Transparenz sollte bei jeder Unterstützung für Umwelt- und Klimaprojekte ganz groß geschrieben werden. Es gilt den Kunden deutlich zu machen, woraus sich der Beitrag über die Versicherungsleistung hinaus ergibt. Deshalb finde ich beispielsweise die Erklärung eines Assekuradeurs gut, dass durch die vollständige Digitalisierung, schlanke Prozesse und damit Kosteneinsparungen gegenüber dem herkömmlichen Policenversand per Post ein Prozent der Versicherungssumme für Umweltprojekte gespendet wird und damit der CO2-Ausstoß kompensiert wird.

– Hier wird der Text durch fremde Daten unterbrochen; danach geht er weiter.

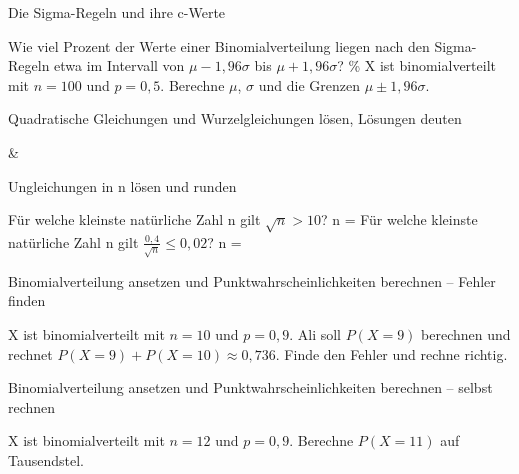 \begin{aufgabe}{Die Sigma-Regeln und ihre c-Werte}
\begin{teile}
\teil Wie viel Prozent der Werte einer Binomialverteilung liegen nach den Sigma-Regeln etwa im Intervall von $\mu - 1{,}96\sigma$ bis $\mu + 1{,}96\sigma$? \leerfeld \%
\teil X ist binomialverteilt mit $n = 100$ und $p = 0{,}5$. Berechne $\mu$, $\sigma$ und die Grenzen $\mu \pm 1{,}96\sigma$.
\end{teile}
\end{aufgabe}

\begin{aufgabe}{Quadratische Gleichungen und Wurzelgleichungen lösen, Lösungen deuten}
\begin{gleichungsraster}[2]
 &
 \\
\end{gleichungsraster}
\end{aufgabe}

\begin{aufgabe}{Ungleichungen in n lösen und runden}
\begin{teile}
\teil Für welche kleinste natürliche Zahl n gilt $\sqrt{n} > 10$? n = \leerfeld
\teil Für welche kleinste natürliche Zahl n gilt $\frac{0{,}4}{\sqrt{n}} \le 0{,}02$? n = \leerfeld
\end{teile}
\end{aufgabe}

\begin{aufgabe}{Binomialverteilung ansetzen und Punktwahrscheinlichkeiten berechnen – Fehler finden}
\begin{teile}
\teil X ist binomialverteilt mit $n = 10$ und $p = 0{,}9$. Ali soll $P(X = 9)$ berechnen und rechnet $P(X = 9) + P(X = 10) \approx 0{,}736$. Finde den Fehler und rechne richtig.
\end{teile}
\end{aufgabe}

\begin{aufgabe}{Binomialverteilung ansetzen und Punktwahrscheinlichkeiten berechnen – selbst rechnen}
\begin{teile}
\teil X ist binomialverteilt mit $n = 12$ und $p = 0{,}9$. Berechne $P(X = 11)$ auf Tausendstel. \leerfeld
\end{teile}
\end{aufgabe}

Konkrete Umwelt- und Klimaaktivitäten in Deutschland

Ende vergangenen Jahres wurde von den EU-Mitgliedsstaaten die neue Ökodesign-Verordnung beschlossen. Künftig sollen nur noch solche Produkte auf den Binnenmarkt kommen, die ressourcensparend hergestellt wurden, langlebig und reparierbar sowie energieeffizient sind. Das stellt auch Ansprüche an Produktgeber in der Versicherungs- und Finanzdienstleistungsbranche und deren Vermittler.

Deshalb möchte ich dem an Umwelt- und Klimaschutzmaßnahmen interessierten Inhaber eines Maklerunternehmens Beispiele an die Hand geben, wie man neben einem zukunftsorientierten Geschäftsmodell mehr für die Nachhaltigkeit tun kann, ohne mit dem Thema ideologisch oder missionarisch an die Kunden heranzutreten.

Beispiel #1:
Zunächst ein Unternehmen aus der Textilbranche. Das Thema erneuerbare Energie ist für das Unternehmen von größter Bedeutung. Auf der Homepage des Unternehmens ist unter anderem nachzulesen:

Auf einer Fläche von insgesamt 6000m² produzieren wir seit 2007 Solarstrom, der in das Netz eingespeist, beziehungsweise zum Teil selbst genutzt wird. Die Fläche wird ab Herbst 2023 um weitere Teile unseres Hauptwerks in Burladingen erweitert, womit wir alle Dächer unserer Produktionsstandorte voll belegt haben.

Beispiel #2:
Die Installation der Photovoltaikanlage auf dem Firmengebäude des Infrastrukturdienstleisters blau direkt ist seit 2023 abgeschlossen. Insgesamt wurden auf dem neu gedämmten Dach 849 Solarpanels montiert, das entspricht einer Fläche von rund 1700 Quadratmetern.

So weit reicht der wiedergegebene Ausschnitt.